Nella storia di Barcellona, queste strutture corrispondono -grosso modo - alle piramidi egizie, del tutto inutili all'apparenza ma investite in realtà del preciso scopo di testimoniare nei secoli la potenza del faraone: nella fattispecie, Carmelo Santalco, che dopo la morte di Lima e il ritiro del catanese Drago è rimasto l'ultimo grande andreottiano di Sicilia. Questo per l'evo antico. L'era moderna comincia invece con la pista dell'Oregon, ovvero la nuova ferrovia Messina-Palermo, cominciata - chissà perché - nei feudi di Pace del Mela e faticosamente procedente, anno dopo anno e subappalto dopo subappalto (ma l'appalto principale è saldamente in mano ai fratelli Costanzo, famosi cavalieri catanesi), verso il lontano Ovest. Via via che la pista procede si sposta la linea dei miliardi, e arrivano le estorsioni, i morti ammazzati e i subappalti. Ciascuno dei morti ammazzati ha diritto a qualche riga in cronaca sui giornali locali del giorno dopo, e poi al più rispettoso e totale silenzio stampa.
(Morire ammazzati è brutto dappertutto, ma da queste parti è particolarmente incazzante. Come per quel tizio che uccisero, uno che con queste storie non c'entrava niente ma faceva il falegname come un tale della Famiglia rivale, l'aprile scorso qui a Terme. I killer si accorsero, una settimana dopo, di aver fatto fuori il falegname sbagliato: sorry, pensarono fra sé, abbiamo sbagliato. Uccisero anche il falegname giusto e se ne andarono con la coscienza in pace).
A Barcellona, la pista è arrivata fra l'Ottantasei e l'Ottantotto e la guerra è stata fra la Famiglia Chiofalo e la Famiglia Milone: i primi, della vicina Terme Vigliadore e dissidenti; i secondi, articolati in una costellazione di cognomi (Ofria, Beneduci, Marchetta) barcellonesi puri e seguaci della Famiglia Santapaola di Catania. I Santapaola, nella zona, c'erano già da molto tempo: negli anni Ottanta con Antonino Santapaola, "detenuto" al mani¬comio di Barcellona dove in realtà faceva, protetto dalle autorità dell'istituto, il bello e il cattivo tempo; ma già prima ancora, fra il 1979 e il 1980, sulle montagne dei Nebrodi, a Cesarò, dove in un rifugio di montagna tenevano i loro incontri "don" Nitto Santapaola e i catanesi fratelli Cutaia, trafficanti internazionali di morfina-base e cocaina. La guerra della ferrovia finì comunque dopo un numero imprecisato di morti, con l'ergastolo di "don" VAntonino Chiofalo e l'arresto, per carico di droga, di "don" Carmelo Milone; nel frattempo la pista passò avanti.
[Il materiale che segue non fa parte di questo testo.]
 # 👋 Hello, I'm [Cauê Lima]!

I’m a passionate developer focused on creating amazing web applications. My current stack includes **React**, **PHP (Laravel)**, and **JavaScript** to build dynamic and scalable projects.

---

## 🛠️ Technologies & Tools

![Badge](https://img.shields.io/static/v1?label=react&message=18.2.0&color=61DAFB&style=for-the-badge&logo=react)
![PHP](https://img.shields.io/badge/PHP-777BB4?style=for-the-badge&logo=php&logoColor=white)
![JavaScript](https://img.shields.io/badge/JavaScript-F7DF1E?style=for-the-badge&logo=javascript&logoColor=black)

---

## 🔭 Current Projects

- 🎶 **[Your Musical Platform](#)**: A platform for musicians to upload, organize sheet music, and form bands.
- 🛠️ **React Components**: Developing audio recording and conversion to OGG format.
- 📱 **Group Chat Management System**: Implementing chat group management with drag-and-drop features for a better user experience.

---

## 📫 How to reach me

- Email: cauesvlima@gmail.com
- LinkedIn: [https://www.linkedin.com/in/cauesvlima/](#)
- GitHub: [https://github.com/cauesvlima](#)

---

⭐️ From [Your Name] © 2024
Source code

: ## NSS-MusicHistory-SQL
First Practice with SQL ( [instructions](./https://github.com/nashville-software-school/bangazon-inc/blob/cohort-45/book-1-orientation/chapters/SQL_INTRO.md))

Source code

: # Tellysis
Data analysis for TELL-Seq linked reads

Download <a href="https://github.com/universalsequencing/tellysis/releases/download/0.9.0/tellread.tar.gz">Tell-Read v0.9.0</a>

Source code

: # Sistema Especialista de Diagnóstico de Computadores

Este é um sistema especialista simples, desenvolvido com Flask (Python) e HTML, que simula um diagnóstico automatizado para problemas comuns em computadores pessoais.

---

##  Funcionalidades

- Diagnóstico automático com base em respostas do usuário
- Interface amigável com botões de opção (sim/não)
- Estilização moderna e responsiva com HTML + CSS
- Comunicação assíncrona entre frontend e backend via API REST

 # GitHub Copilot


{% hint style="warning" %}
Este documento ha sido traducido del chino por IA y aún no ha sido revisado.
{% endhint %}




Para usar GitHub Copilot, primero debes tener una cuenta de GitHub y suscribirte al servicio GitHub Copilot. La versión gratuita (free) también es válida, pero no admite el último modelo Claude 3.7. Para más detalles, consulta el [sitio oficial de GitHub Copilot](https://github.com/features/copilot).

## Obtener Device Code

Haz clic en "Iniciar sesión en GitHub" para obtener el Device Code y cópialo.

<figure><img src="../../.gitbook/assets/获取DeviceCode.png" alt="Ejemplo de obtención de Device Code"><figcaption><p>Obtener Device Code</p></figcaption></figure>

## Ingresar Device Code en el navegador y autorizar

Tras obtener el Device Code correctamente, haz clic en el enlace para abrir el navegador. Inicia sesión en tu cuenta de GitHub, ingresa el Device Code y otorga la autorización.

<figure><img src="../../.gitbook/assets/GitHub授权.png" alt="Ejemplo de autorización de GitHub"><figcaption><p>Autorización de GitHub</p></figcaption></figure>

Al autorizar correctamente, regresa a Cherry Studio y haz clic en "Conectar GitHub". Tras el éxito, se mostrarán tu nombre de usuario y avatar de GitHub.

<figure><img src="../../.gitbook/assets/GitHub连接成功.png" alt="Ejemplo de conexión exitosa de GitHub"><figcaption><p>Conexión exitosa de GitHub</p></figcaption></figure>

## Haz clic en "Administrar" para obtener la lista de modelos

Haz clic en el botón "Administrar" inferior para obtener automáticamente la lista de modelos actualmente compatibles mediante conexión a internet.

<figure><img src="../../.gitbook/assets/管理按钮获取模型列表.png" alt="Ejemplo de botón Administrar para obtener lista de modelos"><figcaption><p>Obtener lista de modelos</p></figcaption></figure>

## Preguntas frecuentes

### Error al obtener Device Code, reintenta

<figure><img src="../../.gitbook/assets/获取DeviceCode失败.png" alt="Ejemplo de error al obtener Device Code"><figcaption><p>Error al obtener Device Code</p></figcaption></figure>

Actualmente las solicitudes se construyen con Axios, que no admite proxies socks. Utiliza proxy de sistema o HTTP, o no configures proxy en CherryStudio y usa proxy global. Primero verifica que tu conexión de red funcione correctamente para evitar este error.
In casa Alfano, un computer Macintosh, dei libri su Charles Aznavour, delle foto... Le povere cose che restano della vita di un uomo che ha avuto dignità. «Mio marito, mio marito che sorrideva. ..». «Mio padre e l'indifferenza di questa città...».
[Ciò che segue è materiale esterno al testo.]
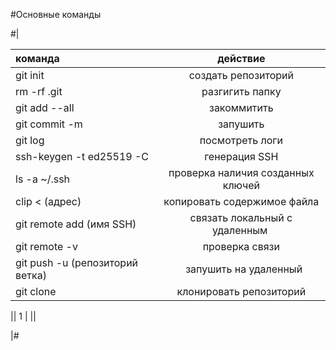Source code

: #Основные команды


#|

| команда | действие |
|:--------|:---------:|
| git init | создать репозиторий |
| rm -rf .git | разгигить папку |
| git add --all | закоммитить |
| git commit -m | запушить |
| git log | посмотреть логи |
| ssh-keygen -t ed25519 -C | генерация SSH |
| ls -a ~/.ssh | проверка наличия созданных ключей |
| clip  < (адрес) | копировать содержимое файла |
| git remote add (имя SSH) | связать локальный с удаленным  |
| git remote -v | проверка связи |
| git push -u (репозиторий ветка) |  запушить на удаленный |
| git clone | клонировать репозиторий |

|| 1 | ||

|#
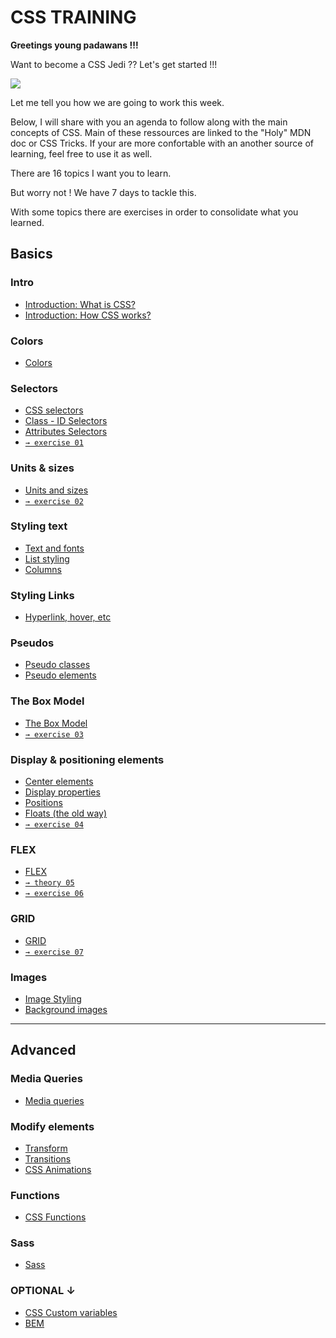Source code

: ﻿# CSS TRAINING

**Greetings young padawans !!!**

Want to become a CSS Jedi ?? Let's get started !!!

![](https://media.giphy.com/media/8hMD9YakVza3452SpN/giphy.gif)

Let me tell you how we are going to work this week.

Below, I will share with you an agenda to follow along with the main concepts of CSS. Main of these ressources are linked to the "Holy" MDN doc or CSS Tricks. If your are more confortable with an another source of learning, feel free to use it as well. 

There are 16 topics I want you to learn. 

But worry not ! We have 7 days to tackle this.

With some topics there are exercises in order to consolidate what you learned.

## Basics

### Intro
- [Introduction: What is CSS?](https://developer.mozilla.org/en-US/docs/Learn/CSS/First_steps/What_is_CSS) 
- [Introduction: How CSS works?](https://developer.mozilla.org/en-US/docs/Learn/CSS/First_steps/How_CSS_works)  

### Colors
- [Colors](https://developer.mozilla.org/en-US/docs/Web/CSS/CSS_colors/Applying_color)   

### Selectors           
- [CSS selectors](https://developer.mozilla.org/en-US/docs/Learn/CSS/Building_blocks/Selectors) 
- [Class - ID Selectors](https://developer.mozilla.org/en-US/docs/Learn/CSS/Building_blocks/Selectors/Type_Class_and_ID_Selectors)
- [Attributes Selectors](https://developer.mozilla.org/en-US/docs/Learn/CSS/Building_blocks/Selectors/Attribute_selectors) 
- [`→ exercise 01`](01.CSS-exercises_selector-colors.md)

### Units & sizes
- [Units and sizes](https://developer.mozilla.org/en-US/docs/Learn/CSS/Building_blocks/Values_and_units)
- [`→ exercise 02`](02.CSS-exercises-units-sizes.md)

### Styling text     
- [Text and fonts](https://developer.mozilla.org/en-US/docs/Learn/CSS/Styling_text/Fundamentals) 
- [List styling](https://developer.mozilla.org/en-US/docs/Learn/CSS/Styling_text/Styling_lists)
- [Columns](https://developer.mozilla.org/en-US/docs/Web/CSS/CSS_multicol_layout/Basic_concepts)              

### Styling Links
- [Hyperlink, hover, etc](https://developer.mozilla.org/en-US/docs/Learn/CSS/Styling_text/Styling_links)  

### Pseudos  
- [Pseudo classes](https://developer.mozilla.org/en-US/docs/Web/CSS/Pseudo-classes) 
- [Pseudo elements](https://developer.mozilla.org/en-US/docs/Web/CSS/Pseudo-elements)

### The Box Model
- [The Box Model](https://developer.mozilla.org/en-US/docs/Learn/CSS/Building_blocks/The_box_model)
- [`→ exercise 03`](03.CSS-exercises_box-model-text.md) 
       
### Display & positioning elements
- [Center elements](https://css-tricks.com/centering-css-complete-guide/)         
- [Display properties](https://cssreference.io/property/display/)  
- [Positions](https://developer.mozilla.org/en-US/docs/Learn/CSS/CSS_layout/Positioning)                
- [Floats (the old way)](https://css-tricks.com/all-about-floats/) 
- [`→ exercise 04`](04.CSS-pixel-perfect-1.md)

### FLEX
- [FLEX](https://css-tricks.com/snippets/css/a-guide-to-flexbox/)  
- [`→ theory 05`](05.FLEX.md)
- [`→ exercise 06`](06.FLEX-exercise.md)

### GRID    
- [GRID](https://css-tricks.com/snippets/css/complete-guide-grid/) 
- [`→ exercise 07`](07.GRID.md)

### Images      
- [Image Styling](https://kinsta.com/blog/css-image-styling/) 
- [Background images](https://developer.mozilla.org/en-US/docs/Web/CSS/CSS_Backgrounds_and_Borders/Resizing_background_images)  

---

## Advanced

### Media Queries   
- [Media queries](https://css-tricks.com/a-complete-guide-to-css-media-queries/)  
            
### Modify elements
- [Transform](https://developer.mozilla.org/en-US/docs/Web/CSS/transform) 
- [Transitions](https://developer.mozilla.org/en-US/docs/Web/CSS/CSS_Transitions/Using_CSS_transitions)
- [CSS Animations](https://web.dev/learn/css/animations)    

### Functions
- [CSS Functions](https://css-tricks.com/complete-guide-to-css-functions/)  

### Sass
- [Sass](https://www.freecodecamp.org/news/the-beginners-guide-to-sass/)


### OPTIONAL ↓                                                                                                                               
- [CSS Custom variables](https://developer.mozilla.org/en-US/docs/Web/CSS/--*) 
- [BEM](https://css-tricks.com/bem-101/)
«Indagate sulle donne, vedete un po' se giocava a carte...». Anche agli investigatori di Barcellona sono giunti gli autorevoli suggerimenti che arrivano immancabilmente in questi casi. Anche stasera, come ogni sera, le centinaia di tossici di Barcellona si "faranno" con la roba fornita, a prezzi popolari, dagli uomini dei boss. Anche stasera i ragazzi dell'Arci e don Pippo Inzana apriranno la loro sede a chi avrà bisogno di loro, alla comunità dei lavoratori immigrati. E anche stasera alle dieci chiuderà l'ultimo bar di piazza San Sebastiano e la città resterà silenziosa, e apparentemente addormentata. Come sempre. Marzo 1993. (pagg. 60-62)

 

Vent’anni dopo -2002

[…] È stato condannato all'ergastolo - più di vent'anni dopo il delitto - il boss mafioso Tano Badalamenti, che il 9 maggio 1978 fece rapire e uccidere Peppino Impastato, che da tempo denunciava le malefatte sue e dei suoi amici politici democristiani dai microfoni di una radio locale di un piccolo paesino della Sicilia. Peppino fu preso, stordito, legato e fatto saltare in aria con l'esplosivo. Il giorno dopo tutti i giornali titolarono sulla logica morte di un «terrorista» ucciso dalla sua stessa bomba; i carabinieri cominciarono le indagini per smascherare i complici del «terrorista» (anche oggi si dice, d'altra parte, che quelli che fanno le manifestazioni contro il governo sono terroristi).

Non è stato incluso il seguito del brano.